How To Deal With A Grain Weevil Infestation
The grain weevil, also commonly referred to as the wheat weevil, is quite a little pest. As disgusting as it sounds, it is very likely that you have eaten them and their eggs. Most people are not aware of this information and you probably have not eaten an adult but rather their larvae, exoskeleton or even a shed leg. Unless you don't eat any prepackaged food with grain such as pasta, crackers, cookies, cereal, etc., they are pretty difficult to avoid.

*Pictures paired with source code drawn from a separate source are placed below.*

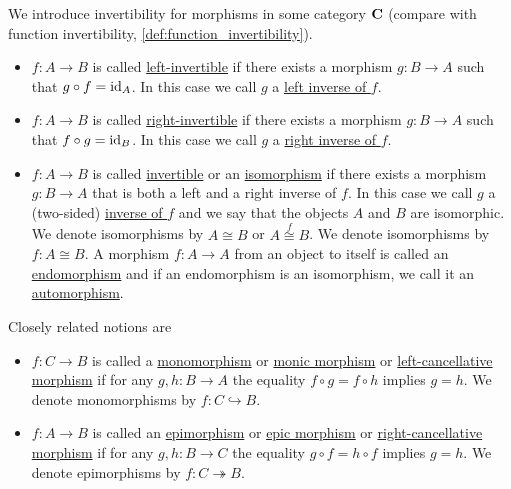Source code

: \begin{definition}\label{def:morphism_invertibility}
  We introduce invertibility for morphisms in some category $\operatorname{\mathbf{C}}$ (compare with function invertibility, \cref{def:function_invertibility}).

  \begin{itemize}
    \item $f: A \to B$ is called \uline{left-invertible} if there exists a morphism $g: B \to A$ such that $g \circ f = \operatorname{id}_A$. In this case we call $g$ a \uline{left inverse of $f$}.

    \item $f: A \to B$ is called \uline{right-invertible} if there exists a morphism $g: B \to A$ such that $f \circ g = \operatorname{id}_B$. In this case we call $g$ a \uline{right inverse of $f$}.

    \item $f: A \to B$ is called \uline{invertible} or an \uline{isomorphism} if there exists a morphism $g: B \to A$ that is both a left and a right inverse of $f$. In this case we call $g$ a (two-sided) \uline{inverse of $f$} and we say that the objects $A$ and $B$ are isomorphic. We denote isomorphisms by $A \cong B$ or $A \overset f \cong B$. We denote isomorphisms by $f: A \cong B$. A morphism $f: A \to A$ from an object to itself is called an \uline{endomorphism} and if an endomorphism is an isomorphism, we call it an \uline{automorphism}.
  \end{itemize}

  Closely related notions are
  \begin{itemize}
    \item $f: C \to B$ is called a \uline{monomorphism} or \uline{monic morphism} or \uline{left-cancellative morphism} if for any $g, h: B \to A$ the equality $f \circ g = f \circ h$ implies $g = h$. We denote monomorphisms by $f: C \hookrightarrow B$.
    \item $f: A \to B$ is called an \uline{epimorphism} or \uline{epic morphism} or \uline{right-cancellative morphism} if for any $g, h: B \to C$ the equality $g \circ f = h \circ f$ implies $g = h$.  We denote epimorphisms by $f: C \twoheadrightarrow B$.
  \end{itemize}
\end{definition}

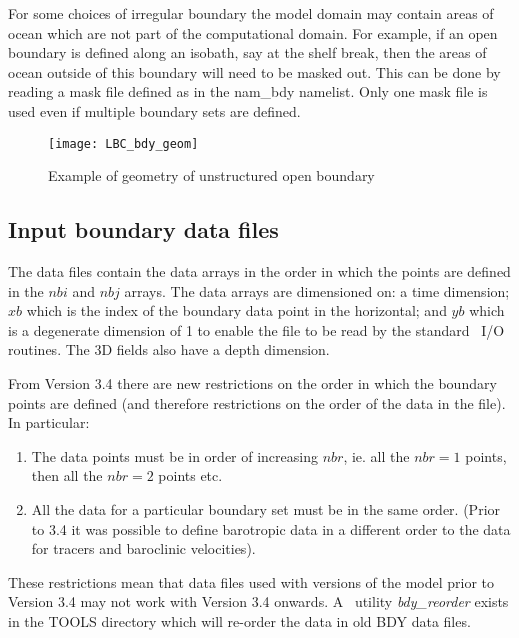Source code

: \documentclass[../main/NEMO_manual]{subfiles}
\begin{document}
For some choices of irregular boundary the model domain may contain areas of ocean which
are not part of the computational domain.
For example, if an open boundary is defined along an isobath, say at the shelf break,
then the areas of ocean outside of this boundary will need to be masked out.
This can be done by reading a mask file defined as  in the nam\_bdy namelist.
Only one mask file is used even if multiple boundary sets are defined.

\begin{figure}[!t]
  \centering
  \texttt{[image: LBC\_bdy\_geom]}
  \caption[Geometry of unstructured open boundary]{Example of geometry of unstructured open boundary}
  \label{fig:LBC_bdy_geom}
\end{figure}

\subsection{Input boundary data files}
\label{subsec:LBC_bdy_data}

The data files contain the data arrays in the order in which the points are defined in the $nbi$ and $nbj$ arrays.
The data arrays are dimensioned on:
a time dimension;
$xb$ which is the index of the boundary data point in the horizontal;
and $yb$ which is a degenerate dimension of 1 to enable the file to be read by the standard \NEMO\ I/O routines.
The 3D fields also have a depth dimension.

From Version 3.4 there are new restrictions on the order in which the boundary points are defined
(and therefore restrictions on the order of the data in the file).
In particular:

\begin{enumerate}
\item The data points must be in order of increasing $nbr$,
  ie. all the $nbr=1$ points, then all the $nbr=2$ points etc.
\item All the data for a particular boundary set must be in the same order.
  (Prior to 3.4 it was possible to define barotropic data in a different order to
  the data for tracers and baroclinic velocities).
\end{enumerate}

These restrictions mean that data files used with versions of the
model prior to Version 3.4 may not work with Version 3.4 onwards.
A \fortran\ utility {\itshape bdy\_reorder} exists in the TOOLS directory which
will re-order the data in old BDY data files.
\end{document}
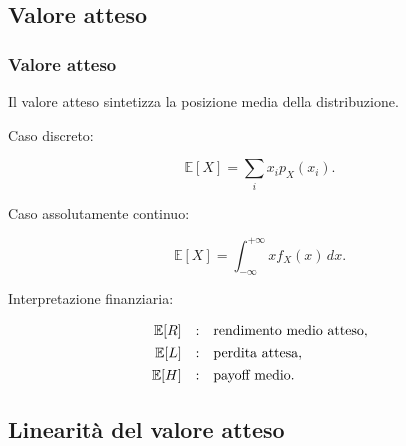 \documentclass[handout]{beamer}%
\providecommand{\E}{\mathbb{E}}
\providecommand{\1}{\mathbf{1}}
\providecommand{\QTR}[2]{\csname #1\endcsname{#2}}
\begin{document}


\subsection{Valore atteso}%

\begin{frame}%
%

\frametitle{Valore atteso}%


Il valore atteso sintetizza la posizione media della distribuzione.

\medskip

Caso discreto:%

\[
\E[X] = \sum_{i} x_{i} p_{X}(x_{i}).
\]


\medskip

Caso assolutamente continuo:%

\[
\E[X] = \int_{-\infty}^{+\infty}x f_{X}(x)\,dx.
\]


\medskip

Interpretazione finanziaria:%

\[%
\begin{array}
[c]{rcl}%
\E[R] & : & \mbox{rendimento medio atteso},\\[4pt]%
\E[L] & : & \mbox{perdita attesa},\\[4pt]%
\E[H] & : & \mbox{payoff medio}.
\end{array}
\]
%

\transboxout
\end{frame}%




\subsection{Linearit\`{a} del valore atteso}%
\end{document}
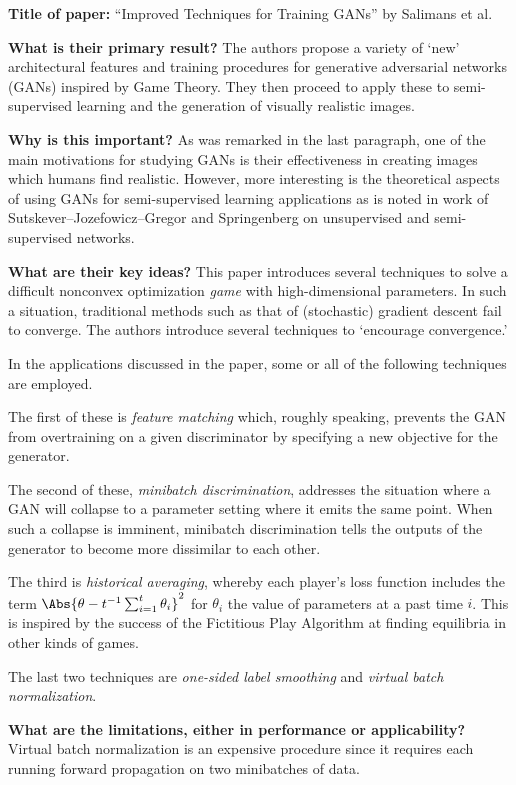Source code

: \noindent \textbf{Title of paper:} ``Improved Techniques for Training GANs'' by
Salimans et al.

\noindent\textbf{What is their primary result?} The authors propose a variety of
`new' architectural features and training procedures for generative adversarial
networks (GANs) inspired by Game Theory. They then proceed to apply these to
semi-supervised learning and the generation of visually realistic images.

\noindent\textbf{Why is this important?} As was remarked in the last paragraph,
one of the main motivations for studying GANs is their effectiveness in creating
images which humans find realistic. However, more interesting is the theoretical
aspects of using GANs for semi-supervised learning applications as is noted in
work of Sutskever--Jozefowicz--Gregor and Springenberg on unsupervised and
semi-supervised networks.

\noindent\textbf{What are their key ideas?} This paper introduces several
techniques to solve a difficult nonconvex optimization \emph{game} with
high-dimensional parameters. In such a situation, traditional methods such as
that of (stochastic) gradient descent fail to converge. The authors introduce
several techniques to `encourage convergence.'

In the applications discussed in the paper, some or all of the following
techniques are employed.

The first of these is \emph{feature matching} which, roughly speaking, prevents
the GAN from overtraining on a given discriminator by specifying a new objective
for the generator.

The second of these, \emph{minibatch discrimination}, addresses the situation
where a GAN will collapse to a parameter setting where it emits the same point.
When such a collapse is imminent, minibatch discrimination tells the outputs of
the generator to become more dissimilar to each other.

The third is \emph{historical averaging}, whereby each player's loss function
includes the term $\Abs{\theta-t^{-1}\sum_{i=1}^t\theta_i}^2$ for $\theta_i$ the
value of parameters at a past time $i$. This is inspired by the success of the
Fictitious Play Algorithm at finding equilibria in other kinds of games.

The last two techniques are \emph{one-sided label smoothing} and \emph{virtual
  batch normalization}.

\noindent\textbf{What are the limitations, either in performance or
  applicability?} Virtual batch normalization is an expensive procedure since it
requires each running forward propagation on two minibatches of data.

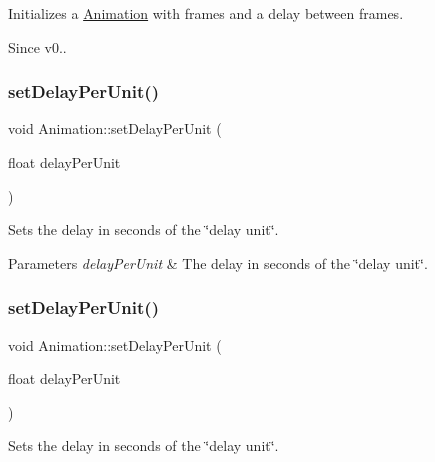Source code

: Initializes a \hyperlink{classAnimation}{Animation} with frames and a delay between frames. \begin{DoxySince}{Since}
v0.. 
\end{DoxySince}
\mbox{\label{classAnimation_aac13966b350fe6f9d93dddfc3d65f9b7}} 
\subsubsection{\texorpdfstring{set\+Delay\+Per\+Unit()}{setDelayPerUnit()}\hspace{0.1cm}{\footnotesize\ttfamily [1/2]}}
{\footnotesize\ttfamily void Animation\+::set\+Delay\+Per\+Unit (\begin{DoxyParamCaption}\item[{float}]{delay\+Per\+Unit }\end{DoxyParamCaption})\hspace{0.3cm}{\ttfamily [inline]}}

Sets the delay in seconds of the \char`\"{}delay unit\char`\"{}.


\begin{DoxyParams}{Parameters}
{\em delay\+Per\+Unit} & The delay in seconds of the \char`\"{}delay unit\char`\"{}. \\
\hline
\end{DoxyParams}
\mbox{\label{classAnimation_aac13966b350fe6f9d93dddfc3d65f9b7}} 
\subsubsection{\texorpdfstring{set\+Delay\+Per\+Unit()}{setDelayPerUnit()}\hspace{0.1cm}{\footnotesize\ttfamily [2/2]}}
{\footnotesize\ttfamily void Animation\+::set\+Delay\+Per\+Unit (\begin{DoxyParamCaption}\item[{float}]{delay\+Per\+Unit }\end{DoxyParamCaption})\hspace{0.3cm}{\ttfamily [inline]}}

Sets the delay in seconds of the \char`\"{}delay unit\char`\"{}.


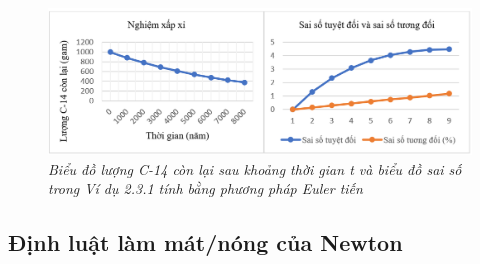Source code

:\begin{figure}[H]
	\centering
	\includegraphics[scale=0.7]{Images/hinh_2_7.png}
	\caption[Biểu đồ lượng C-14 còn lại sau khoảng thời gian t và biểu đồ sai số trong Ví dụ 2.3.1 tính bằng phương pháp Euler tiến]{\itshape\fontsize{13pt}{0pt}\selectfont\centering Biểu đồ lượng C-14 còn lại sau khoảng thời gian t và biểu đồ sai số trong Ví dụ 2.3.1 tính bằng phương pháp Euler tiến}
	\label{hinh2.7}
\end{figure}
\subsection{Định luật làm mát/nóng của Newton}
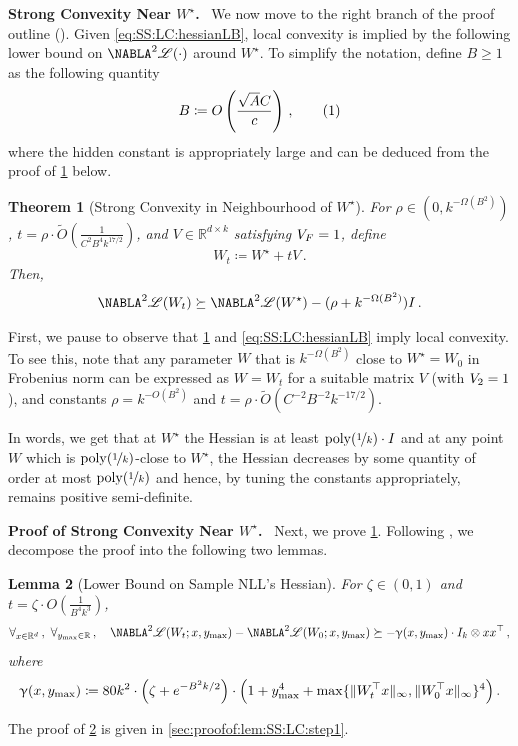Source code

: \documentclass[11pt,letterpaper]{article}
\theoremstyle{plain}
\newtheorem{theorem}{Theorem}[section]
\newtheorem{lemma}[theorem]{Lemma}
\theoremstyle{definition}
\theoremstyle{remark}
\newcommand{\yesnum}{\addtocounter{equation}{1}\tag{\theequation}}
\newcommand{\sinbrace}[1]{\ensuremath{\{#1\}}}
\newcommand{\inparen}[1]{\ensuremath{\left(#1\right)}}
\let\norm\relax
\newcommand{\norm}[1]{\ensuremath{\left\lVert #1 \right\rVert}}
\newcommand{\R}{\mathbb{R}}
\newcommand{\nfrac}[2]{\nicefrac{#1}{#2}}
\newcommand{\poly}{\mathrm{poly}}
\newcommand*{\Nabla}{\boldsymbol\NABLA}
\let\nabla\Nabla
\newcommand{\wt}[1]{\widetilde{#1}}
\newcommand{\customcal}[1]{\euscr{#1}}
\newcommand{\cL}{\customcal{L}}
\renewcommand{\paragraph}[1]{\medskip \noindent\textbf{#1}~}
\renewcommand{\gamma}{\upgamma}
\newcommand{\negLL}{\ensuremath{\mathscr{L}}}
\newcommand{\Wstar}{{W^\star}}
\newcommand{\ymax}{y_{\max}}
\renewcommand{\cL}{\negLL}
\begin{document}
{{    \paragraph{Strong Convexity Near $W^\star$.}
    We now move to the right branch of the proof outline ().
    Given \cref{eq:SS:LC:hessianLB}, local convexity is implied by the following lower bound on $\nabla^2 \negLL(\cdot)$ around $\Wstar$.
    To simplify the notation,
    define $B\geq 1$ as the following quantity 
    \[
        B\coloneqq O\inparen{\frac{\sqrt{A}C}{c}}\,,
        \yesnum\label{eq:SS:LC:defB}
    \]
    where the hidden constant is appropriately large and can be deduced from the proof of \cref{thm:SS:LC:formal} below.
    \begin{theorem}[Strong Convexity in Neighbourhood of $W^\star$]\label{thm:SS:LC:formal}
    For $\rho\in(0,k^{-\Omega(B^2)})$, $t=\rho\cdot \wt{O}\inparen{\frac{1}{C^2B^4k^{17/2}}}$, and $V\in\R^{d\times k}$ satisfying $\norm{V}_F=1$, 
    define
    \[
        W_t\coloneqq W^\star+tV\,.
    \]
    Then, 
    \[
        \nabla^2 \cL(W_t) 
        \succeq 
        \nabla^2 \cL(W^\star)
            - (\rho + k^{-\Omega(B^2)}) I\,.
    \] 
    \end{theorem}
    First, we pause to observe that \cref{thm:SS:LC:formal} and \cref{eq:SS:LC:hessianLB} imply local convexity.
    To see this, note that any parameter $W$ that is $k^{-\Omega(B^2)}$ close to $W^\star=W_0$ in Frobenius norm can be expressed as $W=W_t$ for a suitable matrix $V$ (with $\norm{V}_2=1$), and constants $\rho=k^{-O(B^2)}$ and $t=\rho\cdot \wt{O}\inparen{{C^{-2}B^{-2}k^{-17/2}}}$. 
    

    In words, we get that at $W^\star$ the Hessian is at least $\poly(\nfrac{1}{k}) \cdot I$ and at any point $W$ which is $\poly(\nfrac{1}{k})$-close to $W^\star$, the Hessian decreases by some quantity of order at most $\poly(\nfrac{1}{k})$ and hence, by tuning the constants appropriately, remains {positive semi-definite}.
    
\bigskip 

\paragraph{Proof of Strong Convexity Near $W^\star$.} Next, we prove \cref{thm:SS:LC:formal}. 
Following , we decompose the proof into the following two lemmas.

\begin{lemma}[Lower Bound on Sample NLL's Hessian]\label{lem:SS:LC:step1}
For $\zeta\in(0,1)$ and $t=\zeta\cdot O\inparen{\frac{1}{B^4k^3}}$, 
\[
    \forall_{x\in \R^d}\,,~\forall_{\ymax\in \R}\,,\quad 
    \nabla^2 \cL(W_t;x,\ymax) - \nabla^2 \cL(W_0;x,\ymax) \succeq -\gamma(x,\ymax) \cdot I_{k}\otimes xx^\top\,,
\]
where
\[ 
    \gamma(x,\ymax) \coloneqq 
        80 k^2\cdot
        \Bigl(\zeta + e^{-B^2 k/2}\Bigr)\cdot
        \Bigl(1 + \ymax^4 + \max\sinbrace{\|W_t^\top x\|_\infty, \|W_0^\top x\|_\infty}^4\Bigr)
        \,.
\]
\end{lemma}
The proof of \cref{lem:SS:LC:step1} is given in \cref{sec:proofof:lem:SS:LC:step1}.

}}
\end{document}
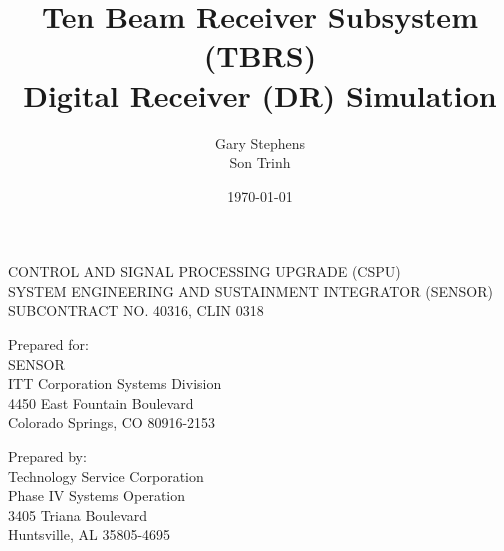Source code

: \documentclass[12pt,english]{article}
\begin{document}
\newpage{}

\title{Ten Beam Receiver Subsystem (TBRS)\\
Digital Receiver (DR) Simulation}

\author{Gary Stephens\\ Son Trinh}

\date{
\today
}

\maketitle

\noindent \begin{center}
CONTROL AND SIGNAL PROCESSING UPGRADE (CSPU)\\
SYSTEM ENGINEERING AND SUSTAINMENT INTEGRATOR (SENSOR)\\
SUBCONTRACT NO. 40316, CLIN 0318
\par\end{center}


\noindent \begin{center}
Prepared for:\\
\medskip{}
SENSOR\\
ITT Corporation Systems Division\\
4450 East Fountain Boulevard\\
Colorado Springs, CO 80916-2153
\par\end{center}

\noindent \begin{center}
Prepared by:\\
\medskip{}
Technology Service Corporation\\
Phase IV Systems Operation\\
3405 Triana Boulevard\\
Huntsville, AL 35805-4695
\par\end{center}

\thispagestyle{empty}\newpage{}



\tableofcontents{}

\listoffigures

\listoftables

\newpage{}
\end{document}
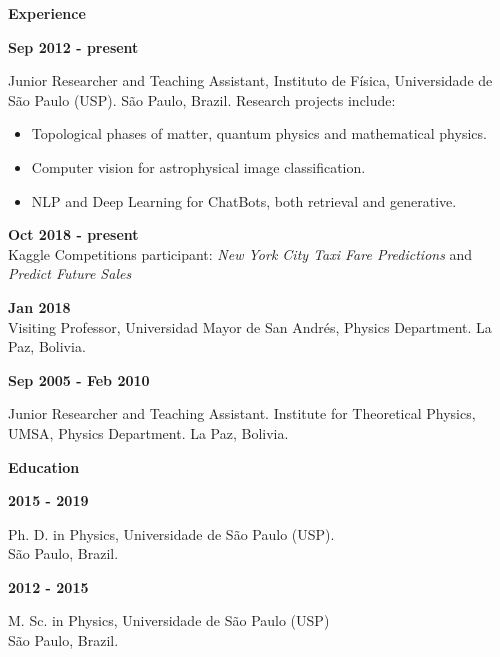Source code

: \documentclass[a4paper,12pt,final]{memoir}
\newcommand{\SmallSep}{\vspace{0.5em}}
\newcommand{\CVSection}[1]
	{\Large\textbf{#1}\par
	\SmallSep\normalsize\normalfont}
\newcommand{\CVItem}[1]
	{\textbf{\color{RoyalBlue} #1}}
\begin{document}
\vspace{-20pt} 
\CVSection{Experience}
\CVItem{Sep 2012 - present}\\
\begin{small}
Junior Researcher and Teaching Assistant,  Instituto de F\'{i}sica, Universidade de S\~{a}o Paulo 
(USP). S\~{a}o Paulo, Brazil. 
Research projects include: 
\end{small}
\begin{footnotesize}
\begin{itemize}
\item Topological phases of matter, quantum physics and mathematical physics.
\item Computer vision for astrophysical image classification.
\item NLP and Deep Learning for ChatBots, both retrieval and generative.
\end{itemize}
\end{footnotesize}

\SmallSep

\CVItem{Oct 2018 - present}\\
{\small Kaggle Competitions participant: \emph{New York City Taxi Fare Predictions} and \emph{Predict Future Sales}}
\SmallSep


\CVItem{Jan 2018}\\
{\small Visiting Professor, Universidad Mayor de San Andr\'{e}s, Physics Department. La Paz, Bolivia.}
\SmallSep

\CVItem{Sep 2005 - Feb 2010}\\
\begin{small}
Junior Researcher and Teaching Assistant. Institute for Theoretical Physics,
UMSA, Physics Department. La Paz, Bolivia. 
\end{small}

\SmallSep

\CVSection{Education}
\CVItem{2015 - 2019}\\
\begin{small}
 Ph. D. in Physics, Universidade de S\~{a}o Paulo (USP).\\ 
S\~{a}o Paulo, Brazil.
 \end{small} 
\SmallSep

\CVItem{2012 - 2015}\\
\begin{small}
M. Sc. in Physics, Universidade de S\~{a}o Paulo (USP)\\
S\~{a}o Paulo, Brazil.
\end{small}
\SmallSep
\end{document}
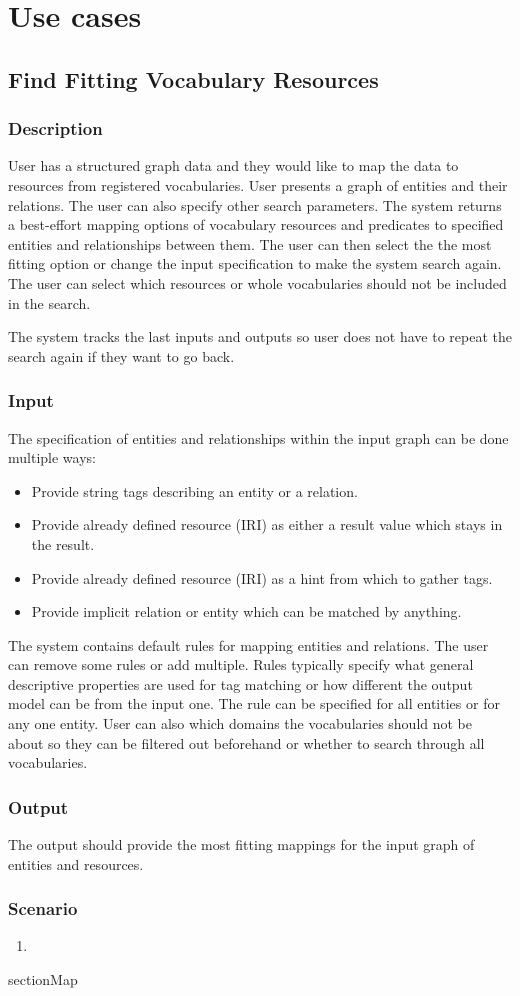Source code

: \chapter{Use cases}

\section{Find Fitting Vocabulary Resources}

\subsection{Description}
User has a structured graph data and they would like to map the data to resources from registered vocabularies. User presents a graph of entities and their relations. The user can also specify other search parameters. The system returns a best-effort mapping options of vocabulary resources and predicates to specified entities and relationships between them. The user can then select the the most fitting option or change the input specification to make the system search again. The user can select which resources or whole vocabularies should not be included in the search.

The system tracks the last inputs and outputs so user does not have to repeat the search again if they want to go back. 

\subsection{Input}
The specification of entities and relationships within the input graph can be done multiple ways:
\begin{itemize}
    \item Provide string tags describing an entity or a relation.
    \item Provide already defined resource (IRI) as either a result value which stays in the result.
    \item Provide already defined resource (IRI) as a hint from which to gather tags.
    \item Provide implicit relation or entity which can be matched by anything.
\end{itemize}

The system contains default rules for mapping entities and relations. The user can remove some rules or add multiple. Rules typically specify what general descriptive properties are used for tag matching or how different the output model can be from the input one. The rule can be specified for all entities or for any one entity. User can also which domains the vocabularies should not be about so they can be filtered out beforehand or whether to search through all vocabularies.

\subsection{Output}
The output should provide the most fitting mappings for the input graph of entities and resources.

\subsection{Scenario}
\begin{enumerate}
    \item 
\end{enumerate}


section{Map }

Appearing quite similar to a very small beetle, the grain weevil usually matures at a size of less than one-quarter inch. The female uses her snout to literally drill holes in grain casings such as wheat, rye, oats, rice, barley, corn, beans and seeds. After this is done, she deposits her egg and then seals up the hole with a substance that is glue-like and created by her. After a few days, the egg hatches and the larvae feeds on its surroundings for about a month, unless it is eaten first. What's more disturbing than this? A female is capable of laying 400 eggs so an infestation is a serious matter. If you think that you have a female grain weevil reproducing in your pantry, it is important that you know how to tackle this issue.
Remove Contaminated Food
Anything in your pantry that you even think may be contaminated needs to be thrown away. If you are like most people, you probably hate the thought of throwing away food but unfortunately, this has to happen. Keep in mind that if you keep something that you think is questionable, your future food that you buy could become infested. Throwing the items away now will save you money in the future. Make sure that you dispose of everything in the outside garbage far away from your kitchen.
Clean Your Pantry
Your cupboards and pantry need to be thoroughly cleaned. Remove everything from the shelves and vacuum every single crack and corner. If your shelves happen to have contact paper, get rid of it. After it is all vacuumed out, use hot soapy water and wipe everything down really good. Once this is done, get fresh water and a clean towel and do it again. Immediately put the towels you used in the washing machine.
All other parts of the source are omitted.